Japanese movers are super efficient. They had all my things moved (up 6 flights of stairs to boot) and put together all the furniture that had been taken apart in about two and a half hours.
Can I just say how great it was to sleep in my own bed Friday night. Ahhhh….
Luckily, the first boxes off the truck were my kitchen wares. I say luckily because I got to focus on those boxes first thing and my kitchen was nearly put away by the time the movers finished. With the current Marine Corps restrictions, I’m not allowed to eat anywhere off-base. So the ability to make meals and not to have to rely on the on-base fast food take-out is rather important right now.
On Saturday, I focused on my bedroom and bath—hanging up clothes, storing winter things, putting up shoes and accessories. I didn’t do as much in the bathroom mainly because I have limited storage. No real countertop space and just a small medicine-type cabinet. So until I can obtain a small storage cabinet, most of those things (hair products, hair dryer, extra toilet paper, spare towels, etc.) are scattered about.

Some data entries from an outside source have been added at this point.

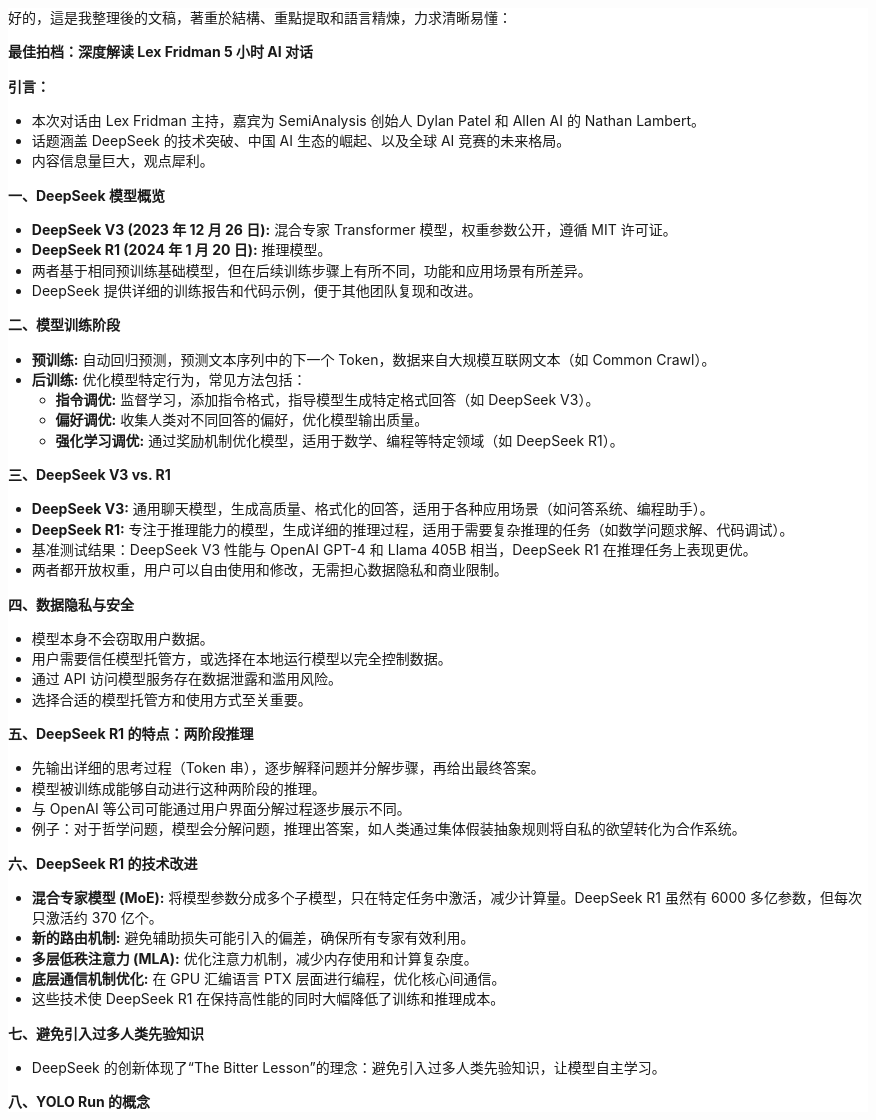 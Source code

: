 好的，這是我整理後的文稿，著重於結構、重點提取和語言精煉，力求清晰易懂：

**最佳拍档：深度解读 Lex Fridman 5 小时 AI 对话**

**引言：**

*   本次对话由 Lex Fridman 主持，嘉宾为 SemiAnalysis 创始人 Dylan Patel 和 Allen AI 的 Nathan Lambert。
*   话题涵盖 DeepSeek 的技术突破、中国 AI 生态的崛起、以及全球 AI 竞赛的未来格局。
*   内容信息量巨大，观点犀利。

**一、DeepSeek 模型概览**

*   **DeepSeek V3 (2023 年 12 月 26 日):** 混合专家 Transformer 模型，权重参数公开，遵循 MIT 许可证。
*   **DeepSeek R1 (2024 年 1 月 20 日):** 推理模型。
*   两者基于相同预训练基础模型，但在后续训练步骤上有所不同，功能和应用场景有所差异。
*   DeepSeek 提供详细的训练报告和代码示例，便于其他团队复现和改进。

**二、模型训练阶段**

*   **预训练:** 自动回归预测，预测文本序列中的下一个 Token，数据来自大规模互联网文本（如 Common Crawl）。
*   **后训练:** 优化模型特定行为，常见方法包括：
    *   **指令调优:** 监督学习，添加指令格式，指导模型生成特定格式回答（如 DeepSeek V3）。
    *   **偏好调优:** 收集人类对不同回答的偏好，优化模型输出质量。
    *   **强化学习调优:** 通过奖励机制优化模型，适用于数学、编程等特定领域（如 DeepSeek R1）。

**三、DeepSeek V3 vs. R1**

*   **DeepSeek V3:** 通用聊天模型，生成高质量、格式化的回答，适用于各种应用场景（如问答系统、编程助手）。
*   **DeepSeek R1:** 专注于推理能力的模型，生成详细的推理过程，适用于需要复杂推理的任务（如数学问题求解、代码调试）。
*   基准测试结果：DeepSeek V3 性能与 OpenAI GPT-4 和 Llama 405B 相当，DeepSeek R1 在推理任务上表现更优。
*   两者都开放权重，用户可以自由使用和修改，无需担心数据隐私和商业限制。

**四、数据隐私与安全**

*   模型本身不会窃取用户数据。
*   用户需要信任模型托管方，或选择在本地运行模型以完全控制数据。
*   通过 API 访问模型服务存在数据泄露和滥用风险。
*   选择合适的模型托管方和使用方式至关重要。

**五、DeepSeek R1 的特点：两阶段推理**

*   先输出详细的思考过程（Token 串），逐步解释问题并分解步骤，再给出最终答案。
*   模型被训练成能够自动进行这种两阶段的推理。
*   与 OpenAI 等公司可能通过用户界面分解过程逐步展示不同。
*   例子：对于哲学问题，模型会分解问题，推理出答案，如人类通过集体假装抽象规则将自私的欲望转化为合作系统。

**六、DeepSeek R1 的技术改进**

*   **混合专家模型 (MoE):** 将模型参数分成多个子模型，只在特定任务中激活，减少计算量。DeepSeek R1 虽然有 6000 多亿参数，但每次只激活约 370 亿个。
*   **新的路由机制:** 避免辅助损失可能引入的偏差，确保所有专家有效利用。
*   **多层低秩注意力 (MLA):** 优化注意力机制，减少内存使用和计算复杂度。
*   **底层通信机制优化:** 在 GPU 汇编语言 PTX 层面进行编程，优化核心间通信。
*   这些技术使 DeepSeek R1 在保持高性能的同时大幅降低了训练和推理成本。

**七、避免引入过多人类先验知识**

*   DeepSeek 的创新体现了“The Bitter Lesson”的理念：避免引入过多人类先验知识，让模型自主学习。

**八、YOLO Run 的概念**

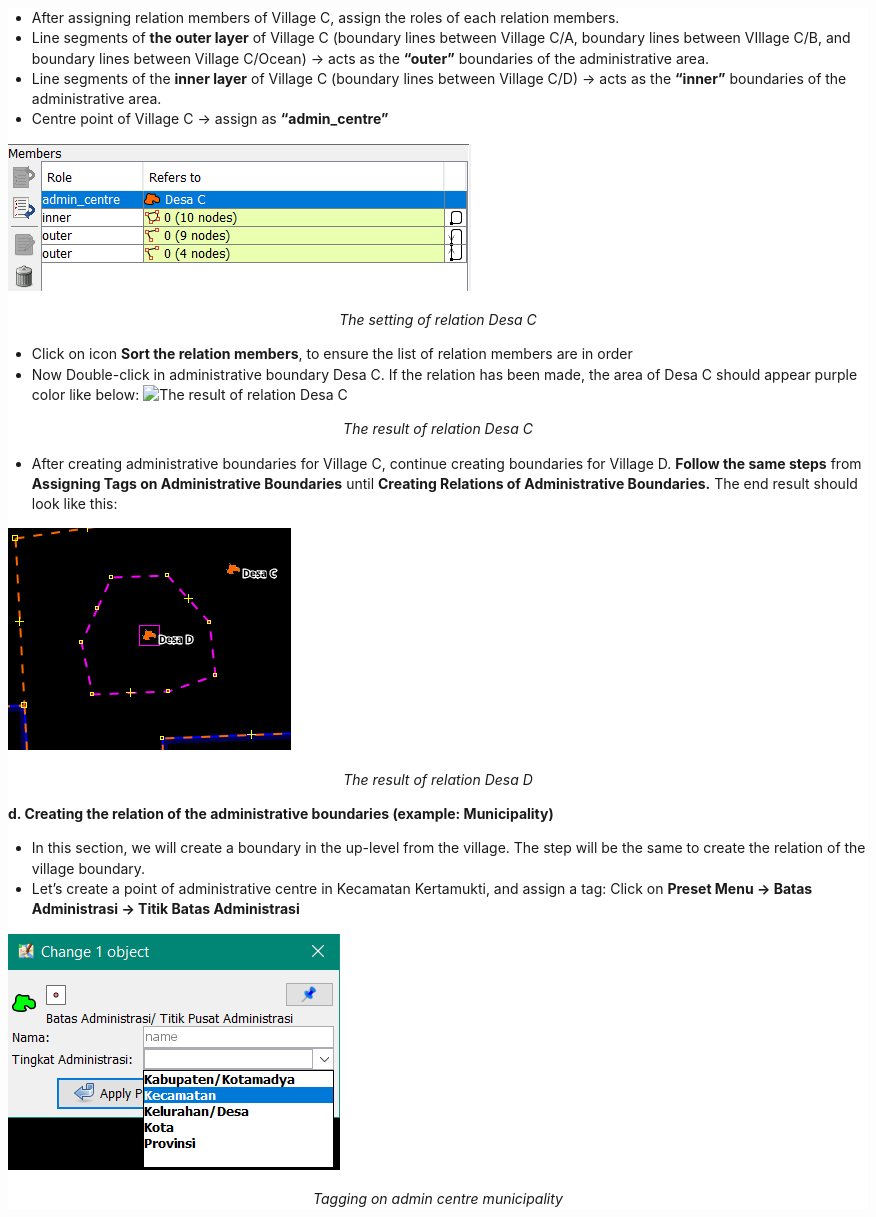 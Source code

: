 *   After assigning relation members of Village C, assign the roles of each relation members.
*   Line segments of **the outer layer** of Village C (boundary lines between Village C/A, boundary lines between VIllage C/B, and boundary lines between Village C/Ocean) -> acts as the **“outer”** boundaries of the administrative area.
*   Line segments of the **inner layer** of Village C (boundary lines between Village C/D) -> acts as the **“inner”** boundaries of the administrative area.
*   Centre point of Village C -> assign as **“admin_centre”**

![The setting of relation Desa C](/en/images/03-JOSM/09-Pembuatan-Batas-Administrasi-dengan-JOSM/0939_relasidesac.png)
<p align="center"><i>The setting of relation Desa C</i></p>

*   Click on icon **Sort the relation members**,  to ensure the list of relation members are in order
*   Now Double-click in administrative boundary Desa C. If the relation has been made, the area of Desa C should appear purple color like below:
![The result of relation Desa C](/en/images/03-JOSM/09-Pembuatan-Batas-Administrasi-dengan-JOSM/0940_hasilrelasic.png")
<p align="center"><i>The result of relation Desa C</i></p>

*   After creating administrative boundaries for Village C, continue creating boundaries for Village D. **Follow the same steps** from **Assigning Tags on Administrative Boundaries** until **Creating Relations of Administrative Boundaries.** The end result should look like this:

![The result of relation Desa D](/en/images/03-JOSM/09-Pembuatan-Batas-Administrasi-dengan-JOSM/0941_relasid.png)
<p align="center"><i>The result of relation Desa D</i></p>

**d. Creating the relation of the administrative boundaries (example: Municipality)**

*   In this section, we will create a boundary in the up-level from the village. The step will be the same to create the relation of the village boundary.
*   Let’s create a point of administrative centre in Kecamatan Kertamukti, and assign a tag: Click on **Preset Menu → Batas Administrasi → Titik Batas Administrasi**

![Tagging on admin centre municipality](/en/images/03-JOSM/09-Pembuatan-Batas-Administrasi-dengan-JOSM/0942_titikec.png)
<p align="center"><i>Tagging on admin centre municipality</i></p> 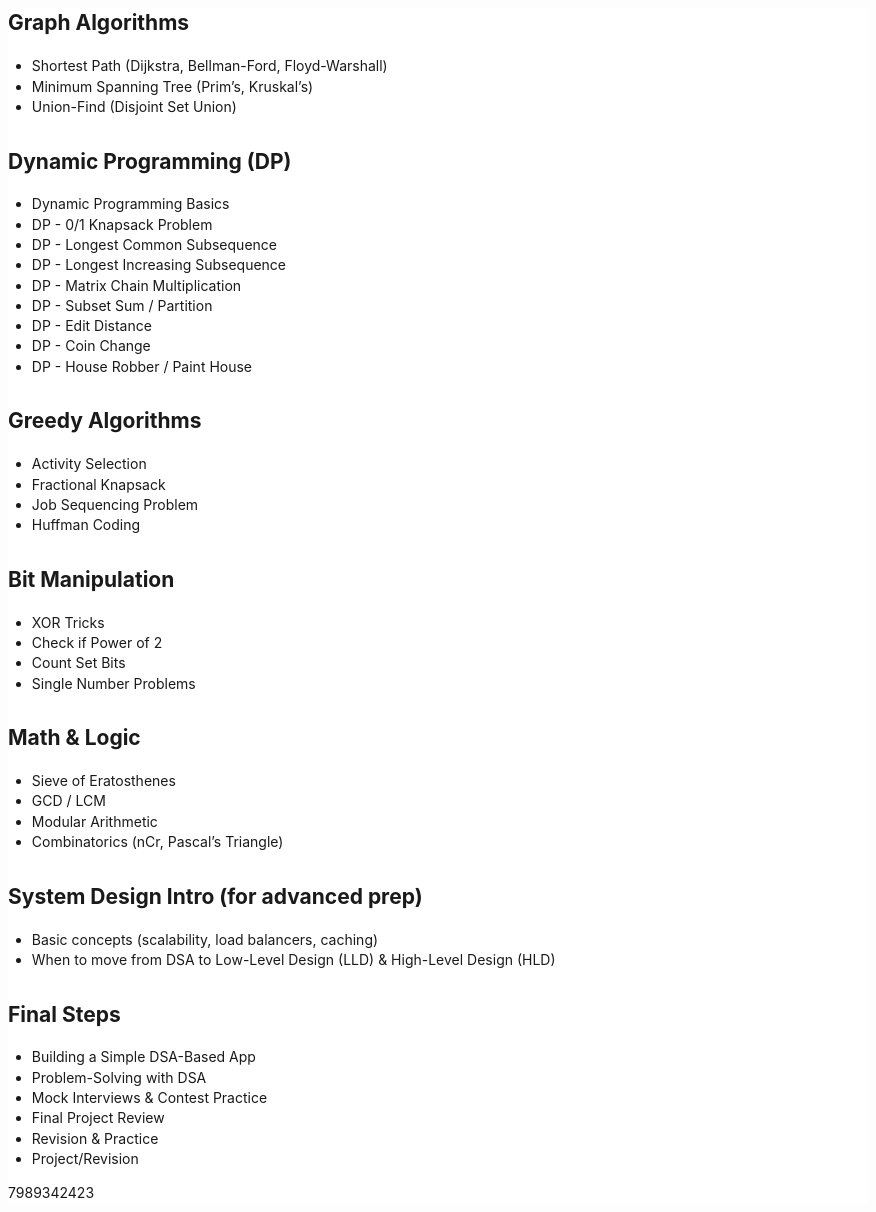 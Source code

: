 ## Graph Algorithms
- Shortest Path (Dijkstra, Bellman-Ford, Floyd-Warshall)
- Minimum Spanning Tree (Prim’s, Kruskal’s)
- Union-Find (Disjoint Set Union)

## Dynamic Programming (DP)
- Dynamic Programming Basics
- DP - 0/1 Knapsack Problem
- DP - Longest Common Subsequence
- DP - Longest Increasing Subsequence
- DP - Matrix Chain Multiplication
- DP - Subset Sum / Partition
- DP - Edit Distance
- DP - Coin Change
- DP - House Robber / Paint House

## Greedy Algorithms
- Activity Selection
- Fractional Knapsack
- Job Sequencing Problem
- Huffman Coding

## Bit Manipulation
- XOR Tricks
- Check if Power of 2
- Count Set Bits
- Single Number Problems

## Math & Logic
- Sieve of Eratosthenes
- GCD / LCM
- Modular Arithmetic
- Combinatorics (nCr, Pascal’s Triangle)

## System Design Intro (for advanced prep)
- Basic concepts (scalability, load balancers, caching)
- When to move from DSA to Low-Level Design (LLD) & High-Level Design (HLD)

## Final Steps
- Building a Simple DSA-Based App
- Problem-Solving with DSA
- Mock Interviews & Contest Practice
- Final Project Review
- Revision & Practice
- Project/Revision

7989342423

Sunday, I got the TV, sound bar, and other electronics unpacked. Although I must have searched an hour through boxes trying to find the power cord for the TV. It took me until Monday evening to find it. I had pulled it out of another box (not the box with all the rest of the electronic stuff) and set it on a chair, then promptly put something over it so I couldn’t immediately see it. Who hasn’t done something like that when you’ve moved?
And then I finally unpacked my favorite boxes—books, puzzles, crafts, and other fun stuff like Legos, Funkos, and bookish paraphernalia.
Are you surprised that about 60% of my boxes contained books and another 10% contained puzzles? And that’s after I gave away about 2 boxes of books and a whole lot of puzzles. HA!
I simply stacked all the books in one of my spare bedrooms just to get the boxes out of the way. I have long needed another book case as I’ve had to double stack books on the shelves as well as have stacks on the floor. I intended on furniture shopping once I got here (I also need a guest bed, a sofa, and a new desk. My old desk was a crappy, cheap one from Pier1, so I tossed it before I moved.). But given the current COVID restrictions, my shopping plans will have to wait a bit.
Thank goodness for my two small bedrooms. One for the books, puzzles, and the other fun stuff, and one for the soon-to-be discarded packing materials. I simply close the doors and ignore the mess for now.
Another thing I intend to buy is a shoe bench to put by the door. As you may know, traditional Japanese etiquette draws a clear line between inside and outside, and so outdoor shoes and indoor slippers are handled accordingly. These rules not only apply to most Japanese homes, but also to many traditional ryokan, some restaurants, and the indoor sections of many temples, castles, and other historic buildings.
It’s also a provision in my lease.
I have a small shoe stand by the entrance that I’m currently using. So right now, I just have to stand to put on my shoes, which is fine for slip ons or sandals, but a bit more awkward when trying to put on shoes with laces. And be forewarned, if you plan to come visit, be prepared to go barefoot or wear indoor-only slippers.
Since I spent most of the weekend mostly unpacking, I took the opportunity last night to enjoy sitting on my new balcony and watching the sun set.
Because it rained all weekend, it was nice to have my first clear evening to watch the sun set over the East China Sea. Once the stars came out, I spotted the comet NEOWISE (but my camera isn’t powerful enough to get a good photo of space objects).
I’m not nearly done organizing and putting away things. But I have enough done to enjoy coming home. And at some point in the future, after I’m able to do a bit of furniture shopping, I’ll do another walkthrough tour.